Check the entries below for lines with "Bridge"; report only how many there are.

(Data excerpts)
* * * * * * * * *

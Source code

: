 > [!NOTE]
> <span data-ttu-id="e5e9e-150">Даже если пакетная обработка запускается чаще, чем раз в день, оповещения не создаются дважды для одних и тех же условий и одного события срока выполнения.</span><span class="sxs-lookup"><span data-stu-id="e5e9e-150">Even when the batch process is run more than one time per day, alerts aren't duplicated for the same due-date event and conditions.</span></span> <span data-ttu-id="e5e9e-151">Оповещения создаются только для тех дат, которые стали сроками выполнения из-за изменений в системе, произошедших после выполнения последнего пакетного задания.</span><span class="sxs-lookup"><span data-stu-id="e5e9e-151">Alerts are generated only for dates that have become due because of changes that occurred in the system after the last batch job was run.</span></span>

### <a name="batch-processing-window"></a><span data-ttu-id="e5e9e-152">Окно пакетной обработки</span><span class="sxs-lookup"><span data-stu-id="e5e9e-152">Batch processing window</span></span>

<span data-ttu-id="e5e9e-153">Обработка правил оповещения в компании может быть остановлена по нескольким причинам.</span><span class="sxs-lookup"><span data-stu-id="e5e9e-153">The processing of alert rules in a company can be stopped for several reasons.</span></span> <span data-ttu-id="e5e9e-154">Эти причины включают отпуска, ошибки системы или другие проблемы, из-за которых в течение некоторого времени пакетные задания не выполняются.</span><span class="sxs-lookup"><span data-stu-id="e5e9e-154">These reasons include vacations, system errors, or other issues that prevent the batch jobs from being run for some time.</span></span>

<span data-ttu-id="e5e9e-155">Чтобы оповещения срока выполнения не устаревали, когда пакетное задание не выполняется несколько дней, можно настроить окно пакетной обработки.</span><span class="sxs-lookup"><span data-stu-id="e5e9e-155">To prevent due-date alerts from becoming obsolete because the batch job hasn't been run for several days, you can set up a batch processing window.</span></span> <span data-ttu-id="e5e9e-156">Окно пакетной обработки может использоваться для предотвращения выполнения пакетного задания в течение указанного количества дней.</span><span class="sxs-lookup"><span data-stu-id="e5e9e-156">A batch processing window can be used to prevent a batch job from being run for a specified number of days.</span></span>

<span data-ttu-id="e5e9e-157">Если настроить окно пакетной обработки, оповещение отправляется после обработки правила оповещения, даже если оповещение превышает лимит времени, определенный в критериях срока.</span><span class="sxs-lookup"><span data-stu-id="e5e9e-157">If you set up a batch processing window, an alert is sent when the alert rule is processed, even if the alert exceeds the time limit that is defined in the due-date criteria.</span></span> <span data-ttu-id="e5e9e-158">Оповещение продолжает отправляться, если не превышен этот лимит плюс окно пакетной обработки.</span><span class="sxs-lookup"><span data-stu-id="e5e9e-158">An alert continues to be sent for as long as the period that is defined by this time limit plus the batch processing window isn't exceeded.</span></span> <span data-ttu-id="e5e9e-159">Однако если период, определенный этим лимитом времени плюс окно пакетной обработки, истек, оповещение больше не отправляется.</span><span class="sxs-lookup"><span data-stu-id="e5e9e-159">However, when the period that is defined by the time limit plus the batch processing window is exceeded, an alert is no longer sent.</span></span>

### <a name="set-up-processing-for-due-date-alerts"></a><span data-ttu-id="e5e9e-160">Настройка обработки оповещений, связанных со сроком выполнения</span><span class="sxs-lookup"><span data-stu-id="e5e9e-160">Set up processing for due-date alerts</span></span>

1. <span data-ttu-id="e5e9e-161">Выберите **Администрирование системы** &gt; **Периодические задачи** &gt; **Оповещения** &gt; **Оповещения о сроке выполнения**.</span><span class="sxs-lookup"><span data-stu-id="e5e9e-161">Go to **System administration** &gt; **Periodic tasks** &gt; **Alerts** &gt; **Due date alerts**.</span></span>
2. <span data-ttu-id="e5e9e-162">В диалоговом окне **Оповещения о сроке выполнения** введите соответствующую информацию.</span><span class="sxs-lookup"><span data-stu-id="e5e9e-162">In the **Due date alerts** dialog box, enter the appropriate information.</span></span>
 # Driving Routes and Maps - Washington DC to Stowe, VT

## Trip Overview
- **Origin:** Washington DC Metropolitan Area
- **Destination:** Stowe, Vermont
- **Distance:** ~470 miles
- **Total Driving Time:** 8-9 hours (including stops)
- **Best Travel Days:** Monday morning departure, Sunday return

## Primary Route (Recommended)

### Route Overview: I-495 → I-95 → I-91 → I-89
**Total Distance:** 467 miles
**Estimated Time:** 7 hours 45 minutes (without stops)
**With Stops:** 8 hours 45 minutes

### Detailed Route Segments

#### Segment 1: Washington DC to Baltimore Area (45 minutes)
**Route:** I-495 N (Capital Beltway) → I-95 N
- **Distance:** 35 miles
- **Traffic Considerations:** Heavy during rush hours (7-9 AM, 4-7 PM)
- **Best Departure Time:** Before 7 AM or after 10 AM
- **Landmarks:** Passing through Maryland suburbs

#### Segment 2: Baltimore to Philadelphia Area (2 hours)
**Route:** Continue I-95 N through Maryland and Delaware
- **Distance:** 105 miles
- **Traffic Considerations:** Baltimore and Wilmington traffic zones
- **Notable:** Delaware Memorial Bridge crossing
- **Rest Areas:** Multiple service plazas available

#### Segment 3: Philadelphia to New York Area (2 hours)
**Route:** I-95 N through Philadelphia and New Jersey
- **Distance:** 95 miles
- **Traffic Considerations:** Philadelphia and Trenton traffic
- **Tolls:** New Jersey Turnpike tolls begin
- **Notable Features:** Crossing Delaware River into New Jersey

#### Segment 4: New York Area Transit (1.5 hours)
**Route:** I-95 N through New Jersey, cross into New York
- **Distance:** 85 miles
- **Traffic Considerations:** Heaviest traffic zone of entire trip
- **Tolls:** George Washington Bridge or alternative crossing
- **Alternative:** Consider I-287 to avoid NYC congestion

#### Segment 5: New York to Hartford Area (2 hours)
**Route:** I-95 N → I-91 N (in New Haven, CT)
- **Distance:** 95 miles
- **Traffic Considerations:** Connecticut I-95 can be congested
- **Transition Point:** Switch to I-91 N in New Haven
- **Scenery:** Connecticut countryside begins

* * * * * * * * *

◆ SOLVED PROBLEM: 2